I may be in oddball in this area.  I just don't like being restricted to 1 option or only being able to make 1 kind of smoked food (hence all my smoker mods hahaha).

After my wood pellet trials I have landed on buying Mesquite, Hickory, Apple, Pecan, Cherry, Maple, and Alder.  These are all 100% of the wood (no blends) from Lumberjack.

I can do great competition style blends with Hickory/Maple/Cherry.
I'm not really a hardcore hickory guy so I like being able to blend Apple with Hickory.

Pecan is kind of my middle ground wood as apposed to Oak.

Apple will be for blending or for light smoked flavors for when I do things like sandwhich meat type items.  I thinking I'll do a chicken sausage some day with pure Apple!
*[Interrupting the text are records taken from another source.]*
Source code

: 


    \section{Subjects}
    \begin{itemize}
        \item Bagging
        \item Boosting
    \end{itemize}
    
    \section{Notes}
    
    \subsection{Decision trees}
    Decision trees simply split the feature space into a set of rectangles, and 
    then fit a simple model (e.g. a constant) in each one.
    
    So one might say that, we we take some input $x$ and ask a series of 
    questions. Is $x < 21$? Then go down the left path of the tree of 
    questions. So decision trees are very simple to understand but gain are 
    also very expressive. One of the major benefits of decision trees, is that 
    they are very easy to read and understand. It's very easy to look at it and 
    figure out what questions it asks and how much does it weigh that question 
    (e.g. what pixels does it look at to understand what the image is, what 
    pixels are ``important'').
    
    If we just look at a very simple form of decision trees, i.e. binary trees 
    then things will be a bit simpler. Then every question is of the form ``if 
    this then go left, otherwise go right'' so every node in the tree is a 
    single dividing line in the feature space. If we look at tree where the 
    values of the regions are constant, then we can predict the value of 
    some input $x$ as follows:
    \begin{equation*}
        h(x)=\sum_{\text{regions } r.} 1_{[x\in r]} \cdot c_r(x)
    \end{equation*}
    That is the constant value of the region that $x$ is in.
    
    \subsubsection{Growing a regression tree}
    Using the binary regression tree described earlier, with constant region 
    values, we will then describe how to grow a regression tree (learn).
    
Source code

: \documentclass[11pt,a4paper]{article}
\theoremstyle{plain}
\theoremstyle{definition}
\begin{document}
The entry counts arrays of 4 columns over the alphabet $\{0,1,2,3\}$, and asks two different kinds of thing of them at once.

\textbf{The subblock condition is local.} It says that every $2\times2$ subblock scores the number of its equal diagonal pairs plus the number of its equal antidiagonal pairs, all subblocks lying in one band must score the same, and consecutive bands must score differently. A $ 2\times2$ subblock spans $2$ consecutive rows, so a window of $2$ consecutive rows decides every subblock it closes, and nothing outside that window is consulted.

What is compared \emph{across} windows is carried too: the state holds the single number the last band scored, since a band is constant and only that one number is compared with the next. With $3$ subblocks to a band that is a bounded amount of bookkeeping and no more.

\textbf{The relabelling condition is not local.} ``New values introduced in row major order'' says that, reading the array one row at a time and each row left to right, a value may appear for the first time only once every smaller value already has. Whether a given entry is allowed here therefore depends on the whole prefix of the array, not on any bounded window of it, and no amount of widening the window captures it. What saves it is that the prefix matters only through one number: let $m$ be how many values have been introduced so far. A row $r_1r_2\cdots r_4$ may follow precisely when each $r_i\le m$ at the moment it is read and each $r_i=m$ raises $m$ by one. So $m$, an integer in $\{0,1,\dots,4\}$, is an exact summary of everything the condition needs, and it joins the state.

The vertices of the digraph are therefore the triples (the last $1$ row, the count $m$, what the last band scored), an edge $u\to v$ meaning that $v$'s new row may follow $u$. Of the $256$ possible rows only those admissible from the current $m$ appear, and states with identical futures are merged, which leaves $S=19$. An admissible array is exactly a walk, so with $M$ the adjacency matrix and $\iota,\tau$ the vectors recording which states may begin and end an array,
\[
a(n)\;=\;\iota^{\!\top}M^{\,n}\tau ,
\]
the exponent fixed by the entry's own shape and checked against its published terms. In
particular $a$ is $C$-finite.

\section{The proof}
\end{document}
Maple is my ground Venison Pastrami go-to, plus it blends really well or works well with a lighter meat smoke.  I really like maple blends I have tried to this point.

Cherry at this point is a blender for me and I need to do some more experimenting with it.  As of now I know I like it for my own custom Maple/Hickory/Cherry competition style blend.

Alder is basically for my salmon lox smokes and if/when I do hot salmon smokes I'll do the same.  I'll play with it for other fish smokes and I think I can/will blend it with smokes where I want mostly Mesquite or Hickory flavors but need to cut the strength down a little so like 30% Alder with 70% Mesquite like I did on my first meat loaf smoke this past weekend and it was amazing!!!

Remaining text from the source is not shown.